**Collected data:**
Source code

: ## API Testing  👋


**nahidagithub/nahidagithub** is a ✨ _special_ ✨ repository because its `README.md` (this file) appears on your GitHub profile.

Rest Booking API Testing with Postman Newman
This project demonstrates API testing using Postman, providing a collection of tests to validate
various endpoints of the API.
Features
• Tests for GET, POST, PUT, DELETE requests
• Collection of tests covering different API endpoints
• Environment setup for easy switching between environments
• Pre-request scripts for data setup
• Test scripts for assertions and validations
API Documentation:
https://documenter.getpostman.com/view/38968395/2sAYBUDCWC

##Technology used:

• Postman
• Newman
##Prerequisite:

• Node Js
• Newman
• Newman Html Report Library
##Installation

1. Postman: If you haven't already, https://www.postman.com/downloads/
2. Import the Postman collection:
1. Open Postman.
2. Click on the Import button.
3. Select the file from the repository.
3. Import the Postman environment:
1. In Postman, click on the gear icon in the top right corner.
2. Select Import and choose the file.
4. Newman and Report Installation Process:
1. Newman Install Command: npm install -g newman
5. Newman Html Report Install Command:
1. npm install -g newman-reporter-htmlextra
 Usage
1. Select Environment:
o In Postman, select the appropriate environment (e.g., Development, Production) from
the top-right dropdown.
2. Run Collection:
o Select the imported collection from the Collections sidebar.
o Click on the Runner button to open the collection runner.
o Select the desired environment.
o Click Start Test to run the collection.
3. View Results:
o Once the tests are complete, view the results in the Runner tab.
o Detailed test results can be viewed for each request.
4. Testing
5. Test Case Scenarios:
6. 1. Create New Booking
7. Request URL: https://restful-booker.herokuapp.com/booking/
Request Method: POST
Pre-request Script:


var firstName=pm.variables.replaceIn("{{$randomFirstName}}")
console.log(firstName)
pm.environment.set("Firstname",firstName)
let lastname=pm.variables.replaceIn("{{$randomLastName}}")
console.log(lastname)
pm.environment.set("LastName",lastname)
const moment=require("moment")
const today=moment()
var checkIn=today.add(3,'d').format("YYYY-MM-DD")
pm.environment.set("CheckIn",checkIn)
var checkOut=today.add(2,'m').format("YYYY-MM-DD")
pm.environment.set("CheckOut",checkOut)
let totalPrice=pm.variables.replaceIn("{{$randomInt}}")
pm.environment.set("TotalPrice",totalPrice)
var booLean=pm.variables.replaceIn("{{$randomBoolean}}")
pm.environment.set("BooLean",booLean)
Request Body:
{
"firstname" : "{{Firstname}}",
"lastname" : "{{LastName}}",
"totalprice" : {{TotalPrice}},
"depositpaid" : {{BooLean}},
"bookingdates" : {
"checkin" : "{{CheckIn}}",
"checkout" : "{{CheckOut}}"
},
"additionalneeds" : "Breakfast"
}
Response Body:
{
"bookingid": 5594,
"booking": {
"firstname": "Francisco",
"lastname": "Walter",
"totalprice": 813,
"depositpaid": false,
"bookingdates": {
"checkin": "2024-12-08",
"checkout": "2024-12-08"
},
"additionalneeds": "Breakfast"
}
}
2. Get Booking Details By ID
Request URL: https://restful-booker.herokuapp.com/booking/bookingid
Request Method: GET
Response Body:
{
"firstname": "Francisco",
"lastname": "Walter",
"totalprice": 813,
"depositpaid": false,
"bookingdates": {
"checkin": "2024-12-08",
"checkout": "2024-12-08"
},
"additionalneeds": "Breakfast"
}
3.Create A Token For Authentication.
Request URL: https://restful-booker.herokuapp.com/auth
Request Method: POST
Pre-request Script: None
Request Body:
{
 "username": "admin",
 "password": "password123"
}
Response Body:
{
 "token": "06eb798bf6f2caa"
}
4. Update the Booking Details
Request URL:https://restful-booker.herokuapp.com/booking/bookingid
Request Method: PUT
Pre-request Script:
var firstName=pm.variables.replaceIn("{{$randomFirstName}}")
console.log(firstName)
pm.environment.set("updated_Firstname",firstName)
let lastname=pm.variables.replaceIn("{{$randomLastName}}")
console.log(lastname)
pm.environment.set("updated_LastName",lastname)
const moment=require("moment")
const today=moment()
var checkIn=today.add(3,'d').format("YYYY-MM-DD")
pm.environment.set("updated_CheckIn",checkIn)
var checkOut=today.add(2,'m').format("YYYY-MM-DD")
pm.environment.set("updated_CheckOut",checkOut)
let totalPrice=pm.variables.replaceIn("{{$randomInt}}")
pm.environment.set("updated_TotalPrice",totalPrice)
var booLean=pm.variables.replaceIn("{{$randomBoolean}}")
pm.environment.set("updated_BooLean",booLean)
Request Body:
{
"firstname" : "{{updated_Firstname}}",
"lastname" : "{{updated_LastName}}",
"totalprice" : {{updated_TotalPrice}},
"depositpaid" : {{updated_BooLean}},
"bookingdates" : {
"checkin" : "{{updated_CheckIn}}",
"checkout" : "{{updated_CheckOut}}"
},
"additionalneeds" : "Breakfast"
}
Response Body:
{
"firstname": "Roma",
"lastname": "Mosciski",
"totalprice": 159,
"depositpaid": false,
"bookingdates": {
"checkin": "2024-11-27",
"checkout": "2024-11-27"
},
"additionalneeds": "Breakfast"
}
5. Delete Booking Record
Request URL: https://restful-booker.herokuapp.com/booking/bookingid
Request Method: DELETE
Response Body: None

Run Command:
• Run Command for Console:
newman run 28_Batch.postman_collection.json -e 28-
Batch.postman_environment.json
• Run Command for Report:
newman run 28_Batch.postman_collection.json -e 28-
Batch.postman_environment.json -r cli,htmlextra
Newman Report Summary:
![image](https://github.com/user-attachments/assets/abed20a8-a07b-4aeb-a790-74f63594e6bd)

* * *

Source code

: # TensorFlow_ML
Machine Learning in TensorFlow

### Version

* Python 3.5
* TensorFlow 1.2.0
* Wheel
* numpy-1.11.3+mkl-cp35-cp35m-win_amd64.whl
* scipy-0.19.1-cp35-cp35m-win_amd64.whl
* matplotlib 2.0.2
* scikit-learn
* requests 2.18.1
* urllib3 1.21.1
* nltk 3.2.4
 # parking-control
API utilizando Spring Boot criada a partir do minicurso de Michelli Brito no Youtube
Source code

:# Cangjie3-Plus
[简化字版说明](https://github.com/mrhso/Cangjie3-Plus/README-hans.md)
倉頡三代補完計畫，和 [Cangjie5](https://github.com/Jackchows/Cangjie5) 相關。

**Assignment:**
Please count the lines in the records that contain "scripts" and reply with the count alone.

**The answer:**
2